It was the fall of 1999 and I was in my first semester of college. It was new and exciting, being in such a huge place where there were other people just as smart as me. But what was most exciting was all the beautiful people available to me to date. I wasn't a virgin that was for sure. I had actually lost my virginity only a few months before hand, back in July when I was only 18. I was new to the world of sexual pleasure and fantasy, and I quite enjoyed it.
I was taking eighteen hours worth of classes that first semester, and had my hands full when it came to class. But being the good student I am, I always had my work done ahead of time and ended up having a lot of free time on my hands. I needed something else to do. But what? I didn't really have any job skills and there weren't any clubs I was interested in, so what was a girl to do? Finally one day while in my drawing class, my teacher announced that the art department was looking for a model for one of his classes. He said that if any of us knew anyone, or if we wanted to apply for the job we were more than welcome to. Now, despite having lost my virginity only a few months before, I was still quite the modest person and extremely shy. But the idea of being a model, if even for an art class and not professionally, was quite appealing. After about a week of mental deliberation I decided to go for it. The interview was quick, and I was hired on the spot. The instructor said that it wasn't required that I do the modeling nude, but that it was preferable to the students and it would be double the pay. Still really shy I opted to pose in just my bra and panties for the time being. I started the next week.
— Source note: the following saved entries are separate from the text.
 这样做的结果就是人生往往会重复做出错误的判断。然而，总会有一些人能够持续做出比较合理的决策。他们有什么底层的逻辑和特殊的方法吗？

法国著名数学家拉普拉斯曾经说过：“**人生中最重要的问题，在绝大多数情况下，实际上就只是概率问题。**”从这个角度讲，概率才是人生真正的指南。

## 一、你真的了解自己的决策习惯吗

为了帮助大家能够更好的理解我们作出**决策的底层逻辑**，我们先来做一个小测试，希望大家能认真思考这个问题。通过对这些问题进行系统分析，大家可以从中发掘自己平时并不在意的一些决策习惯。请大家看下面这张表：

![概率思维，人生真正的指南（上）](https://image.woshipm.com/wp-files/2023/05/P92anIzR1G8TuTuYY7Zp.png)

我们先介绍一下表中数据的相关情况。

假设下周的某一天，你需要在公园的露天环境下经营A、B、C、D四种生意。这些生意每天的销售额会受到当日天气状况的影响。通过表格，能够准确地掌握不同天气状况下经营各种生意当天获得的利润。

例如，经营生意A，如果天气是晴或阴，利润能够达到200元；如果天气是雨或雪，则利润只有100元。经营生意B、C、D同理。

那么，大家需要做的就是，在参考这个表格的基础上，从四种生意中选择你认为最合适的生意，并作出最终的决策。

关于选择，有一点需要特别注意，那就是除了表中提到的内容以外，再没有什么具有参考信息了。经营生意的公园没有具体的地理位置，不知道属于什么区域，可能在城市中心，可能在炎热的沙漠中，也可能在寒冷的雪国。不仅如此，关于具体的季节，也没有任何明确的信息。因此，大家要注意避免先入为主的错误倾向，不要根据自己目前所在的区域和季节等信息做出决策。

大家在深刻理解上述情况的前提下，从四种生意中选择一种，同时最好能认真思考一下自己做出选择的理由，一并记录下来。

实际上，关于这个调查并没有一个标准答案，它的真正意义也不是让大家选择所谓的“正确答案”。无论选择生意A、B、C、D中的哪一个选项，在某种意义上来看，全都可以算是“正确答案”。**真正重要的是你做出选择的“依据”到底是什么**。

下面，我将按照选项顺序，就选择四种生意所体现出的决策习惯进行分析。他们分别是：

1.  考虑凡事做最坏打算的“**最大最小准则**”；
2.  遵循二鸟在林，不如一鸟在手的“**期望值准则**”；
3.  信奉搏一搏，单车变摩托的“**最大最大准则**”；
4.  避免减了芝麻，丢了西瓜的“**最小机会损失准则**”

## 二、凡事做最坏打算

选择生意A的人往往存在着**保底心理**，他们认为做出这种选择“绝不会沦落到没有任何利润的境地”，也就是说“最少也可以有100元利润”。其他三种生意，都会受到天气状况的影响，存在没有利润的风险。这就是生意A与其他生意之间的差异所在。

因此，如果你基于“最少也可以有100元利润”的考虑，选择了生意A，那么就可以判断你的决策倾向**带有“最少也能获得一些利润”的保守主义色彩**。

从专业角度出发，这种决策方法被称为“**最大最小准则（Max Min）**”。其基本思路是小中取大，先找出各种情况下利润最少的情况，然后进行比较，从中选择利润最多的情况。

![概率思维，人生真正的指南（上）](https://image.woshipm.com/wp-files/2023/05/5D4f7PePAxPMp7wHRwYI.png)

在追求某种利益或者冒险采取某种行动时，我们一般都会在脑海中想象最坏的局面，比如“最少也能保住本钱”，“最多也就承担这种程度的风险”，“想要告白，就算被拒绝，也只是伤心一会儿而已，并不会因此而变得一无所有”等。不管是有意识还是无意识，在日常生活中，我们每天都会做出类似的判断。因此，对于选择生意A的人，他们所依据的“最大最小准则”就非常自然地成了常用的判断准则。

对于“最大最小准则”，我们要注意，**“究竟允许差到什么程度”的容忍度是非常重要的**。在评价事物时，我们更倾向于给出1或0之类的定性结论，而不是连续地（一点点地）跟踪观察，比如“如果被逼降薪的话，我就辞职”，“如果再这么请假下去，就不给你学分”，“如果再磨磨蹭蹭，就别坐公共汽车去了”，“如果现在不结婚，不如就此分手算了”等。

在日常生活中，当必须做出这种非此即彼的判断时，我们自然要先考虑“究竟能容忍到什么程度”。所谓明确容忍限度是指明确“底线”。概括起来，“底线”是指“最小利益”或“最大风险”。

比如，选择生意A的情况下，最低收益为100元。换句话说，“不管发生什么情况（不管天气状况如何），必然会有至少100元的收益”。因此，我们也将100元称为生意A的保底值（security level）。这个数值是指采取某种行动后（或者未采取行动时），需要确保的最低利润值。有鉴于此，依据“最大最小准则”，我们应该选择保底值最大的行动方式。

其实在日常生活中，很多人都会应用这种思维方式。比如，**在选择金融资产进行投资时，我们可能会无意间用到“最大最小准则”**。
On Monday, the first day, I was really nervous. I had primped and preened all weekend, making sure I would look my absolute best for this, seeming as how I was going to be stared at by a bunch of other people I went to school with. Before I took my first pose the instructor had me wait, in the hallway, my robe on of course, while he spoke with the class and laid down the ground rules about talking to the model and that sort of thing. Then he introduced me. If I was the fainting type I would have fainted right there in front of everyone, thankfully I didn't. I took my first pose, and the students began their drawing of my curvy and somewhat heavyset body.
Ever since I had lost my virginity, I had been curious about all things sexual. Being with a man was wonderful and so satisfying. But what was it like to be with a woman? I had always fantasized about being with a woman, to have her touch me in much the same way, as I would touch myself when masturbating. What did a woman taste like, would she moan like I did, or would she scream in agonizing pleasure? I was desperate to find out, but I was not raised to think or feel that way, so I kept my feelings and hidden desires bottled up inside, only playing them out when I was in my room alone and knew that my roommate would not be home for quite sometime.
It was nearing the end of the semester and I had finally gotten up the courage to go all out, and do the job completely nude. Again I was extremely nervous about this. One of the guys in the class I posed for was actually in one of my own classes, which made things a little odd. But I went through with it, deciding that I no longer cared what they thought of my body. They were just using it to draw from. I was just letting them do that. It wasn't like they were studying me to see if I was fuck worthy, it was just a job. A very highly erotic job, but still just a job that gave me something to do with my free time.